Dataset items
==========

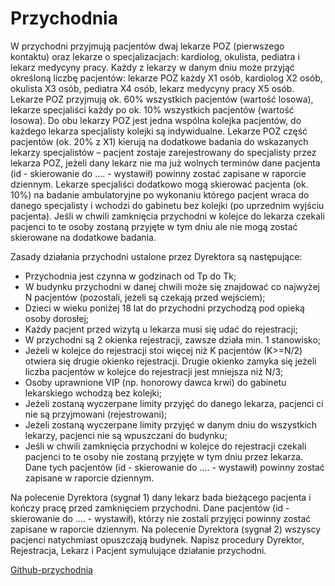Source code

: # Przychodnia

W przychodni przyjmują pacjentów dwaj lekarze POZ (pierwszego kontaktu) oraz lekarze o specjalizacjach: kardiolog, okulista, pediatra i lekarz medycyny pracy. Każdy z lekarzy w danym dniu może przyjąć określoną liczbę pacjentów: lekarze POZ każdy X1 osób, kardiolog X2 osób, okulista X3 osób, pediatra X4 osób, lekarz medycyny pracy X5 osób. Lekarze POZ przyjmują ok. 60% wszystkich pacjentów (wartość losowa), lekarze specjaliści każdy po ok. 10% wszystkich pacjentów (wartość losowa). Do obu lekarzy POZ jest jedna wspólna kolejka pacjentów, do każdego lekarza specjalisty kolejki są indywidualne.
Lekarze POZ część pacjentów (ok. 20% z X1) kierują na dodatkowe badania do wskazanych lekarzy specjalistów – pacjent zostaje zarejestrowany do specjalisty przez lekarza POZ, jeżeli dany lekarz nie ma już wolnych terminów dane pacjenta (id - skierowanie do …. - wystawił) powinny zostać zapisane w raporcie dziennym. Lekarze specjaliści dodatkowo mogą skierować pacjenta (ok. 10%) na badanie ambulatoryjne po wykonaniu którego pacjent wraca do danego specjalisty i wchodzi do gabinetu bez kolejki (po uprzednim wyjściu pacjenta). Jeśli w chwili zamknięcia przychodni w kolejce do lekarza czekali pacjenci to te osoby zostaną przyjęte w tym dniu ale nie mogą zostać skierowane na dodatkowe badania.

Zasady działania przychodni ustalone przez Dyrektora są następujące:

- Przychodnia jest czynna w godzinach od Tp do Tk;
- W budynku przychodni w danej chwili może się znajdować co najwyżej N pacjentów (pozostali, jeżeli są czekają przed wejściem);
- Dzieci w wieku poniżej 18 lat do przychodni przychodzą pod opieką osoby dorosłej;
- Każdy pacjent przed wizytą u lekarza musi się udać do rejestracji;
- W przychodni są 2 okienka rejestracji, zawsze działa min. 1 stanowisko;
- Jeżeli w kolejce do rejestracji stoi więcej niż K pacjentów (K>=N/2) otwiera się drugie okienko rejestracji. Drugie okienko zamyka się jeżeli liczba pacjentów w kolejce do rejestracji jest mniejsza niż N/3;
- Osoby uprawnione VIP (np. honorowy dawca krwi) do gabinetu lekarskiego wchodzą bez kolejki;
- Jeżeli zostaną wyczerpane limity przyjęć do danego lekarza, pacjenci ci nie są przyjmowani (rejestrowani);
- Jeżeli zostaną wyczerpane limity przyjęć w danym dniu do wszystkich lekarzy, pacjenci nie są wpuszczani do budynku;
- Jeśli w chwili zamknięcia przychodni w kolejce do rejestracji czekali pacjenci to te osoby nie zostaną przyjęte w tym dniu przez lekarza. 
Dane tych pacjentów (id - skierowanie do …. - wystawił) powinny zostać zapisane w raporcie dziennym.

Na polecenie Dyrektora (sygnał 1) dany lekarz bada bieżącego pacjenta i kończy pracę przed zamknięciem przychodni. Dane pacjentów (id - skierowanie do …. - wystawił), którzy nie zostali przyjęci powinny zostać zapisane w raporcie dziennym.
Na polecenie Dyrektora (sygnał 2) wszyscy pacjenci natychmiast opuszczają budynek.
Napisz procedury Dyrektor, Rejestracja, Lekarz i Pacjent symulujące działanie przychodni.

[Github-przychodnia](https://github.com/Michal-Brzezinski/Przychodnia)


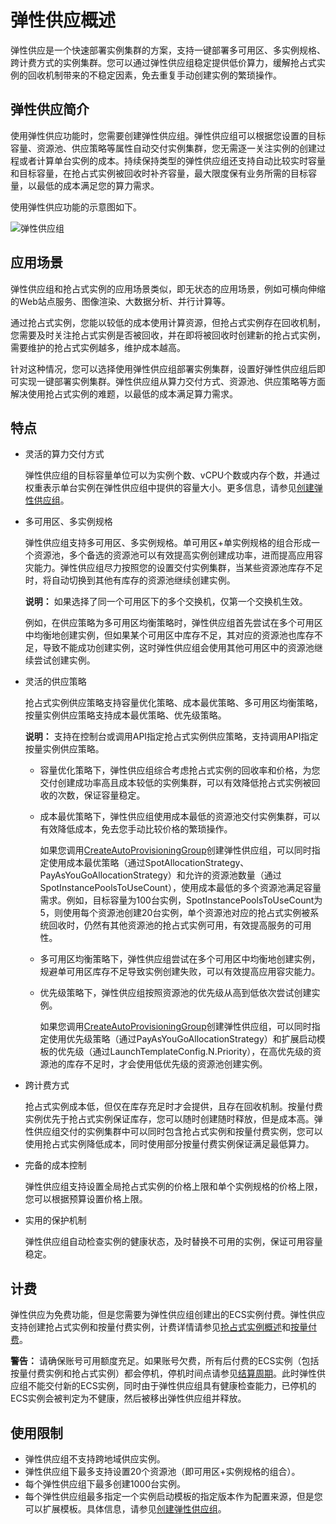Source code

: # 弹性供应概述

弹性供应是一个快速部署实例集群的方案，支持一键部署多可用区、多实例规格、跨计费方式的实例集群。您可以通过弹性供应组稳定提供低价算力，缓解抢占式实例的回收机制带来的不稳定因素，免去重复手动创建实例的繁琐操作。

## 弹性供应简介

使用弹性供应功能时，您需要创建弹性供应组。弹性供应组可以根据您设置的目标容量、资源池、供应策略等属性自动交付实例集群，您无需逐一关注实例的创建过程或者计算单台实例的成本。持续保持类型的弹性供应组还支持自动比较实时容量和目标容量，在抢占式实例被回收时补齐容量，最大限度保有业务所需的目标容量，以最低的成本满足您的算力需求。

使用弹性供应功能的示意图如下。

![弹性供应组](https://static-aliyun-doc.oss-accelerate.aliyuncs.com/assets/img/zh-CN/9018094161/p48772.png)

## 应用场景

弹性供应组和抢占式实例的应用场景类似，即无状态的应用场景，例如可横向伸缩的Web站点服务、图像渲染、大数据分析、并行计算等。

通过抢占式实例，您能以较低的成本使用计算资源，但抢占式实例存在回收机制，您需要及时关注抢占式实例是否被回收，并在即将被回收时创建新的抢占式实例，需要维护的抢占式实例越多，维护成本越高。

针对这种情况，您可以选择使用弹性供应组部署实例集群，设置好弹性供应组后即可实现一键部署实例集群。弹性供应组从算力交付方式、资源池、供应策略等方面解决使用抢占式实例的难题，以最低的成本满足算力需求。

## 特点

-   灵活的算力交付方式

    弹性供应组的目标容量单位可以为实例个数、vCPU个数或内存个数，并通过权重表示单台实例在弹性供应组中提供的容量大小。更多信息，请参见[创建弹性供应组](/intl.zh-CN/部署与弹性/管理弹性供应组/创建弹性供应组.md)。

-   多可用区、多实例规格

    弹性供应组支持多可用区、多实例规格。单可用区+单实例规格的组合形成一个资源池，多个备选的资源池可以有效提高实例创建成功率，进而提高应用容灾能力。弹性供应组尽力按照您的设置交付实例集群，当某些资源池库存不足时，将自动切换到其他有库存的资源池继续创建实例。

    **说明：** 如果选择了同一个可用区下的多个交换机，仅第一个交换机生效。

    例如，在供应策略为多可用区均衡策略时，弹性供应组首先尝试在多个可用区中均衡地创建实例，但如果某个可用区中库存不足，其对应的资源池也库存不足，导致不能成功创建实例，这时弹性供应组会使用其他可用区中的资源池继续尝试创建实例。

-   灵活的供应策略

    抢占式实例供应策略支持容量优化策略、成本最优策略、多可用区均衡策略，按量实例供应策略支持成本最优策略、优先级策略。

    **说明：** 支持在控制台或调用API指定抢占式实例供应策略，支持调用API指定按量实例供应策略。

    -   容量优化策略下，弹性供应组综合考虑抢占式实例的回收率和价格，为您交付创建成功率高且成本较低的实例集群，可以有效降低抢占式实例被回收的次数，保证容量稳定。
    -   成本最优策略下，弹性供应组使用成本最低的资源池交付实例集群，可以有效降低成本，免去您手动比较价格的繁琐操作。

        如果您调用[CreateAutoProvisioningGroup](/intl.zh-CN/API参考/弹性供应组/CreateAutoProvisioningGroup.md)创建弹性供应组，可以同时指定使用成本最优策略（通过SpotAllocationStrategy、PayAsYouGoAllocationStrategy）和允许的资源池数量（通过SpotInstancePoolsToUseCount），使用成本最低的多个资源池满足容量需求。例如，目标容量为100台实例，SpotInstancePoolsToUseCount为5，则使用每个资源池创建20台实例，单个资源池对应的抢占式实例被系统回收时，仍然有其他资源池的抢占式实例可用，有效提高服务的可用性。

    -   多可用区均衡策略下，弹性供应组尝试在多个可用区中均衡地创建实例，规避单可用区库存不足导致实例创建失败，可以有效提高应用容灾能力。
    -   优先级策略下，弹性供应组按照资源池的优先级从高到低依次尝试创建实例。

        如果您调用[CreateAutoProvisioningGroup](/intl.zh-CN/API参考/弹性供应组/CreateAutoProvisioningGroup.md)创建弹性供应组，可以同时指定使用优先级策略（通过PayAsYouGoAllocationStrategy）和扩展启动模板的优先级（通过LaunchTemplateConfig.N.Priority），在高优先级的资源池的库存不足时，才会使用低优先级的资源池创建实例。

-   跨计费方式

    抢占式实例成本低，但仅在库存充足时才会提供，且存在回收机制。按量付费实例优先于抢占式实例保证库存，您可以随时创建随时释放，但是成本高。弹性供应组交付的实例集群中可以同时包含抢占式实例和按量付费实例，您可以使用抢占式实例降低成本，同时使用部分按量付费实例保证满足最低算力。

-   完备的成本控制

    弹性供应组支持设置全局抢占式实例的价格上限和单个实例规格的价格上限，您可以根据预算设置价格上限。

-   实用的保护机制

    弹性供应组自动检查实例的健康状态，及时替换不可用的实例，保证可用容量稳定。


## 计费

弹性供应为免费功能，但是您需要为弹性供应组创建出的ECS实例付费。弹性供应支持创建抢占式实例和按量付费实例，计费详情请参见[抢占式实例概述](/intl.zh-CN/实例/选择实例购买方式/抢占式实例/抢占式实例概述.md)和[按量付费](/intl.zh-CN/产品计费/计费方式/按量付费.md)。

**警告：** 请确保账号可用额度充足。如果账号欠费，所有后付费的ECS实例（包括按量付费实例和抢占式实例）都会停机，停机时间点请参见[结算周期](/intl.zh-CN/产品计费/计费方式/按量付费.md)。此时弹性供应组不能交付新的ECS实例，同时由于弹性供应组具有健康检查能力，已停机的ECS实例会被判定为不健康，然后被移出弹性供应组并释放。

## 使用限制

-   弹性供应组不支持跨地域供应实例。
-   弹性供应组下最多支持设置20个资源池（即可用区+实例规格的组合）。
-   每个弹性供应组下最多创建1000台实例。
-   每个弹性供应组最多指定一个实例启动模板的指定版本作为配置来源，但是您可以扩展模板。具体信息，请参见[创建弹性供应组](/intl.zh-CN/部署与弹性/管理弹性供应组/创建弹性供应组.md)。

==========

For each line above that contains "部署与弹性", make a copy.

    弹性供应组的目标容量单位可以为实例个数、vCPU个数或内存个数，并通过权重表示单台实例在弹性供应组中提供的容量大小。更多信息，请参见[创建弹性供应组](/intl.zh-CN/部署与弹性/管理弹性供应组/创建弹性供应组.md)。
-   每个弹性供应组最多指定一个实例启动模板的指定版本作为配置来源，但是您可以扩展模板。具体信息，请参见[创建弹性供应组](/intl.zh-CN/部署与弹性/管理弹性供应组/创建弹性供应组.md)。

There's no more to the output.